Unternehmen dagegen stehen vor immer größeren Schwierigkeiten, Produkte herzustellen, welche für Konsumenten erschwinglich bleiben. Hohe Energiekosten zwingen zur Preiserhöhung oder gar zur Aufgabe.
Es dürfte auch den Akademikern im Frankfurter EZB Turm einleuchten, dass man hohe Ölpreise nicht mit hohen Zinsen bekämpfen kann. Doch das Geldgremium zeigt sich starr.
Folge: Zu den hohen Energiepreisen gesellen sich jetzt noch höhere Finanzierungskosten. Höhere Finanzierungskosten allerdings führen ebenfalls zu Preissteigerungen. Ein Eigentor für die EZB!
Jeder, der einen Kredit hat, jedes Unternehmen, welches eine Werkbank auf Kredit kauft, muss in Zukunft also mehr Geld für Zinsen aufbringen. Am Ende bleibt dem Verbraucher also noch weniger Geld in der Tasche. Und noch mehr Unternehmen müssen Investitionen streichen, Arbeiter entlassen.
Betroffen: Alle Branchen. Allein die Airline - Industrie ist in den Not-Sinkflug übergegangen. Viele Fluggesellschaften legen Flieger still, kürzen Personal. Die Airlines sind besonders betroffen, weil die Flieger oft kreditfinanziert sind und Treibstoff ein Hauptkostenfaktor darstellen.
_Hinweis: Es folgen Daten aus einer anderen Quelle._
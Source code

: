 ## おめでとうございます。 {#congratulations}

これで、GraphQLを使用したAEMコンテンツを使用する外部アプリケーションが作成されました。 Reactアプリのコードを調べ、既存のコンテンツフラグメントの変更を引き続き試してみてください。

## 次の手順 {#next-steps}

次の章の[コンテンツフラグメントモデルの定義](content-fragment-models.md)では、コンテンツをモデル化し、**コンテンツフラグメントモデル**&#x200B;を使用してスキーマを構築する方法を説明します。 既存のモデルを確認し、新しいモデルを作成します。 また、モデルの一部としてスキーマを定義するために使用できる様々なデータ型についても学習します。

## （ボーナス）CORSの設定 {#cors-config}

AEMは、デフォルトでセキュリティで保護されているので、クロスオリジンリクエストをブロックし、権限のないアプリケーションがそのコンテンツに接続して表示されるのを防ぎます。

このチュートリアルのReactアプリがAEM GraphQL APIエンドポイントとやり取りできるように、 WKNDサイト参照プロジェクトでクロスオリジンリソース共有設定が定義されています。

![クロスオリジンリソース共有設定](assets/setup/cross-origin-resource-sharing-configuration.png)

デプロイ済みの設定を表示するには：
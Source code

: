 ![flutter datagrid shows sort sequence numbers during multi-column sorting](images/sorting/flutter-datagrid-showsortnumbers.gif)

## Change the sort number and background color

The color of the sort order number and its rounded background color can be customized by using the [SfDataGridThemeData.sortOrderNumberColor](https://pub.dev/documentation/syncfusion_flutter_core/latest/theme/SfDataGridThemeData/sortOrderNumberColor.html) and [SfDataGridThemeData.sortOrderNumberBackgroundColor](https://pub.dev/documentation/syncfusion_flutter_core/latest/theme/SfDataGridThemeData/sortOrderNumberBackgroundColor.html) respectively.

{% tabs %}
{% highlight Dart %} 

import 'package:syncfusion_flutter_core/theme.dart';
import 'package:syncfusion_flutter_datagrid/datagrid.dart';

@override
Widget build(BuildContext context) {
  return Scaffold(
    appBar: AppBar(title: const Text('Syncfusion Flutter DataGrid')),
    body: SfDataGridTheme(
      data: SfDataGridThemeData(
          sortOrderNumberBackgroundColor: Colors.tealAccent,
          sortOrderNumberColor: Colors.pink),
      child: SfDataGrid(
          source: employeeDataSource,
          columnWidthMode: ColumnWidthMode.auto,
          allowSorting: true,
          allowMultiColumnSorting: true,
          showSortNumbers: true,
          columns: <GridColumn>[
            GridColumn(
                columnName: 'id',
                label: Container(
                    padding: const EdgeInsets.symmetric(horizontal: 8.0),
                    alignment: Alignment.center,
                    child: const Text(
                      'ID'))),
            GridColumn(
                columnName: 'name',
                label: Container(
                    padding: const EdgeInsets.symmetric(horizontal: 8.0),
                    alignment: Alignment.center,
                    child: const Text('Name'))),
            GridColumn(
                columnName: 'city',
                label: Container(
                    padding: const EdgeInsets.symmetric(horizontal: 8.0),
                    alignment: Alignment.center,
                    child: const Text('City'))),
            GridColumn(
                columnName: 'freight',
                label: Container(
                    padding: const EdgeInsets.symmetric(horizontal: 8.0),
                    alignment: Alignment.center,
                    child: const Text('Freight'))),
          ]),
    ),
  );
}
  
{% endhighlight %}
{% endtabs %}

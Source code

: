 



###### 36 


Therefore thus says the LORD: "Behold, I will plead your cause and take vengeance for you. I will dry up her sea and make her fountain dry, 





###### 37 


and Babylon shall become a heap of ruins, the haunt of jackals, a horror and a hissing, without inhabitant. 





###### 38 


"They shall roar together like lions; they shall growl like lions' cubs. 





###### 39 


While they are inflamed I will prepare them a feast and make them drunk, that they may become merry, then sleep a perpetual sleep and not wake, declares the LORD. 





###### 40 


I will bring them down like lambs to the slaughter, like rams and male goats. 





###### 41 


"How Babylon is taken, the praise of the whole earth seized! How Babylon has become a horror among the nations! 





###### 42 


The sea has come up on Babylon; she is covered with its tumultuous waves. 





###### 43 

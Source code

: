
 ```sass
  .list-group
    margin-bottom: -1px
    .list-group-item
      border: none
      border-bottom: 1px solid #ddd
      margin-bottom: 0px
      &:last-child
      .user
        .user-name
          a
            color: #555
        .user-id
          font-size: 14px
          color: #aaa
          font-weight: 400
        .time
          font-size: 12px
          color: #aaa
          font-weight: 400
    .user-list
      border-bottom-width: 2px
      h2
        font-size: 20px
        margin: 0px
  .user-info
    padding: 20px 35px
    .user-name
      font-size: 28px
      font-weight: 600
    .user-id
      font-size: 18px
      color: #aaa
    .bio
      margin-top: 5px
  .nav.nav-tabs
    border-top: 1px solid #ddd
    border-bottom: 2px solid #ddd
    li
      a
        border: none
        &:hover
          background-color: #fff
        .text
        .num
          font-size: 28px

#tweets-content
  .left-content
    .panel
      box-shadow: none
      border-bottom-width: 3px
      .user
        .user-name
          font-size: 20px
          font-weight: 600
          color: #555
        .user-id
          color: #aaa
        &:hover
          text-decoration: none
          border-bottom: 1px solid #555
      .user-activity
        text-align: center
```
Doch auch Kleinbetriebe leiden. Taxiunternehmen specken ab. 8000 Taxifahrer verlieren wohl demnächst ihren Job. Auch hier: Autos oft kredtifinanziert - und hoher Spritpreis als Ursache.
Selbst den wenigen Fischern droht das Aus. Sie können sich den Treibstoff für die Kutter nicht mehr leisten. Busunternehmen sind in großen Schwierigkeiten. Im Speditionsgewerbe stehen 30000 Arbeitsplätze auf dem Spiel.
Allein die hohen Energiepreise bedrohen in der deutschen Wirtschaft laut einer Umfrage bis zu 140.000 Arbeitsplätze. Hinzu kommt noch die fragile Situation in der Bankenlandschaft. Die Kreditkrise ist längst nicht ausgestanden. Auch hier wirken höhere Zinsen potentiell tödlich. Auch hier stehen zehntausende Arbeitsplätze auf dem Spiel.
Eine Zinserhöhung in diesem schrumpfenden wirtschaftlichen Umfeld ist also nicht nur kontraproduktiv, sie kann sogar tödlich sein. Man kann die Wirtschaft natürlich durch hohe Zinsen ganz abwürgen - dann fallen wahrscheinlich auch die Energiepreise, weil weniger Öl gebraucht wird. Fallen die Energiepreise, dann fällt auch die Inflation.
Das Ziel wäre dann erreicht, aber der Patient ist tot.